Semantic Text Similarity

- Useful when grouping words by their meaning  
- Useful as a building block in national language understanding tasks  
    - Textual entailment  
    - Paraphrasing

# WordNet

- a symantic dictionary, interlinked by semantic relations  
- Includes rich linguistic information- part of speech, word sense, synonyms, etc  
- Machine-readable, freely available  
- Organizes information in a hierarchy. Calculate path similarity: Find the shortest path between two concepts, similarity is inversely related to path distance  
    - Lowest common subsumer (LCS): the closest ancestor to two separate concepts  
    - Lin similarity: Uses LCS to measure similarity
    
How to do all this in Python?  
- WordNet is easily imported through NLTK

In [1]:
import nltk
from nltk.corpus import wordnet as wn

## Find path similarity

In [4]:
# Find the sense of the word- n.01 = first noun meaning
deer = wn.synset('deer.n.01')
elk  = wn.synset('elk.n.01')
horse = wn.synset('horse.n.01')

In [3]:
deer.path_similarity(elk)

0.5

In [5]:
deer.path_similarity(horse)

0.14285714285714285

## Find Lin similarity

In [9]:
from nltk.corpus import wordnet_ic
brown_ic = wordnet_ic.ic('ic-brown.dat') # Import brown clusters

In [7]:
deer.lin_similarity(elk, brown_ic)

0.8623778273893673

In [8]:
deer.lin_similarity(horse,brown_ic)

0.7726998936065773

## Collocations and distributional similarity

Words that frequently appear in similar contexts are more likely to be semantically related. Options:  
- Look for words within a window before or after each other. 
- Parts of speech that occur with the target word  
- Syntatic relation  
- Words in the same sentence, same document, etc...

You can calculate the strength of the association between words

Pointwise Mutual Information = Chance of seeing the words together / (chance of seeing first word * chance of seeing second word)

How to do it in Python:

    import nltk
    from nltk.collocations import *
    bigrams_measures = nltk.collocations.BigramAssocMeasures()

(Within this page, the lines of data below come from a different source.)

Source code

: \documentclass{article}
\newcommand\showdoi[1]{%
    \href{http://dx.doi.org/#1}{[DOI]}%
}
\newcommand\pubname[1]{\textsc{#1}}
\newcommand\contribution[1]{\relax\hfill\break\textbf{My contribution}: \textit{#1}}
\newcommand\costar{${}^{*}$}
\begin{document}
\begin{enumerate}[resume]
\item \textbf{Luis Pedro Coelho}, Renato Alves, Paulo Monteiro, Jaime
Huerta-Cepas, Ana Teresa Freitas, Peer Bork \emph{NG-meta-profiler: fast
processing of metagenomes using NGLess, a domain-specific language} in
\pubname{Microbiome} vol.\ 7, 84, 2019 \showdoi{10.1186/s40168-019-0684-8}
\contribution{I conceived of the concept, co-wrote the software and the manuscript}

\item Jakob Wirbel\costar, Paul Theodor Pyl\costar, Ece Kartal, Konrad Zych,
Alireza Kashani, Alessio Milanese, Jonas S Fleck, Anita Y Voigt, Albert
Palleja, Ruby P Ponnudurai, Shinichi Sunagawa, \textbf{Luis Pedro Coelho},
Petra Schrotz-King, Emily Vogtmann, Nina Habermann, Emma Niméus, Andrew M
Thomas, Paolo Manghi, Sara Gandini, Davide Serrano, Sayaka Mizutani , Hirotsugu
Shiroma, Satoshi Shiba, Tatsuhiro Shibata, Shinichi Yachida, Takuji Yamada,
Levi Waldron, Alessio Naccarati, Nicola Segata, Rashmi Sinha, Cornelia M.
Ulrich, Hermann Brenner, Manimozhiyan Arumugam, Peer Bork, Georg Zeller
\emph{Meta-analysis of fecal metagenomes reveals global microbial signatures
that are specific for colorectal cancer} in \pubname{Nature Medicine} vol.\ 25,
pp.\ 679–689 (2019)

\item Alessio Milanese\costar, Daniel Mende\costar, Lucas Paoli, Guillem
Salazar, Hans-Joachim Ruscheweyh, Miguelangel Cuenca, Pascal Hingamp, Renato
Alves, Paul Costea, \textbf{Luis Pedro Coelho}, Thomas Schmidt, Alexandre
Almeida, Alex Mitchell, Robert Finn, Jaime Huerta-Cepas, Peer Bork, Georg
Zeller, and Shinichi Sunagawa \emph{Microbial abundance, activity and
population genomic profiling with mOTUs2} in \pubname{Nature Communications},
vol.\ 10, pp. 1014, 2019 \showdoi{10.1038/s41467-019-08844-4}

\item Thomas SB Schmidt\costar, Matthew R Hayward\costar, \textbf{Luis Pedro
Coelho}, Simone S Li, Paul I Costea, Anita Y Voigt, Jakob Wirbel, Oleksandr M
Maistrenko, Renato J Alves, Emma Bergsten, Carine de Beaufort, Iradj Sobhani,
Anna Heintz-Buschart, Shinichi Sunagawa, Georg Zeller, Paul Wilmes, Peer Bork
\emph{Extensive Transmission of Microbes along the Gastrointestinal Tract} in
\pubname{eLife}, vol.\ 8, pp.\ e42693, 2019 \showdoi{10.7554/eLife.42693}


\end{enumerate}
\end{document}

    finder = BigramCollocationFinder.from_words(text)
    finder.nbest(bigram_measures.pmi,10)

You can also use `finder` for frequency filtering  

    finder.apply_freq_filter(10)

# Latent Dirichlet Allocation (LDA)

A generative model used extensively for modeling large text corpa

    import genism  
    from genism import corpora, models  
    dictionary = corpora.Dictionary(doc_set)  
    corpus = [dictionary.doc2bow(doc) for doc in doc_set]   
    ldamodel = genism.models.ldamodel.LdaModel(corpus, num_topics = 4, id2word = dictionary, passes=50)  
    print(ldamodel.print_topics(num_topics=4, num_words=5)